In an earlier update, I wrote about implementing computational graphs to learn new programming languages.  I took the time recently to implement one for Kotlin, as I was having a hard time moving forward in Rust.  Here are some implementation decisions I made and how I feel about them looking back:

Implementing operators as standalone classes.

When I build Aij (the Java compute graph), Rust Compute Graph, and the first revision of CG4j, I had a graph class which contained 'add node'/'add operator' methods which appended lambdas to a big list of operations for forward and reverse nodes.  This meant that the graph class was nice and portable.  I could drop it into new projects and be on my way.  The downside comes from serialization.  When using Java's internal serializer, Lambdas can't get converted, so saving and restoring the graph automatically isn't possible.  Another downside to this is lambdas incur a small performance overhead, from what I see, even in Rust where we incur a heap allocation unnecessarily.  The solution: define an operator or node class and subclass it.

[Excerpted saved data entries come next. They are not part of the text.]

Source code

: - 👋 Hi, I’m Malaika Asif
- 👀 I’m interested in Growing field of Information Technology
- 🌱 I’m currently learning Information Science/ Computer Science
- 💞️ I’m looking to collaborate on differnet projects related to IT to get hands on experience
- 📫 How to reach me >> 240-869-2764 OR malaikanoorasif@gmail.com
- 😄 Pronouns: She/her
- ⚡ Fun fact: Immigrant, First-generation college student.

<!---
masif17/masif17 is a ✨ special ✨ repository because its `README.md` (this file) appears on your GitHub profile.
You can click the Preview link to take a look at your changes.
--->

Returning Nodes or Integers?

Depending on whether you opt to use nodes or node indices, you might find yourself passing either a node index and a graph pointer to your constructors OR a node.  Passing around a graph is inconvenient, especially if you have to load one from disk.  It means you need to deal with the whole chicken-and-egg thing.  Passing around a node is easier by far, but it means you have to handle saving out the nodes which might exist on multiple paths and, more problematically...

Recursively computing the forward propagation calls.

One thing I did do correctly in the Rust implementation was calculating the nodes in order.  Each node had an ID/index, and when doing forward-prop I'd just iterate from left-to-right across the node list and calculate each one.  In the Kotlin implementation, I opted to memoize and recursively compute the nodes.  That shouldn't have been an issue, in theory, since I was caching results, but the function calls aren't free, and it means getting stack-traces like this:

 at com.josephcatrambone.cg4j.Tensor.add_i(Tensor.kt:256)
 at com.josephcatrambone.cg4j.AddNode.forwardOperation(Node.kt:87)
 at com.josephcatrambone.cg4j.Graph.forward(Graph.kt:33)
 at com.josephcatrambone.cg4j.Graph.forward(Graph.kt:30)
 at com.josephcatrambone.cg4j.Graph.forward(Graph.kt:30)
 at com.josephcatrambone.cg4j.Graph.forward(Graph.kt:30)
 at com.josephcatrambone.cg4j.Graph.forward(Graph.kt:30)
 at com.josephcatrambone.cg4j.Graph.forward(Graph.kt:30)
 at com.josephcatrambone.cg4j.Graph.forward$default(Graph.kt:19)
 at com.josephcatrambone.cg4j.RNN.predict(RNN.kt:129)
 at com.josephcatrambone.cg4j.RNN.predict$default(RNN.kt:97)
 at com.josephcatrambone.cg4j.MainKt.testRNN(Main.kt:107)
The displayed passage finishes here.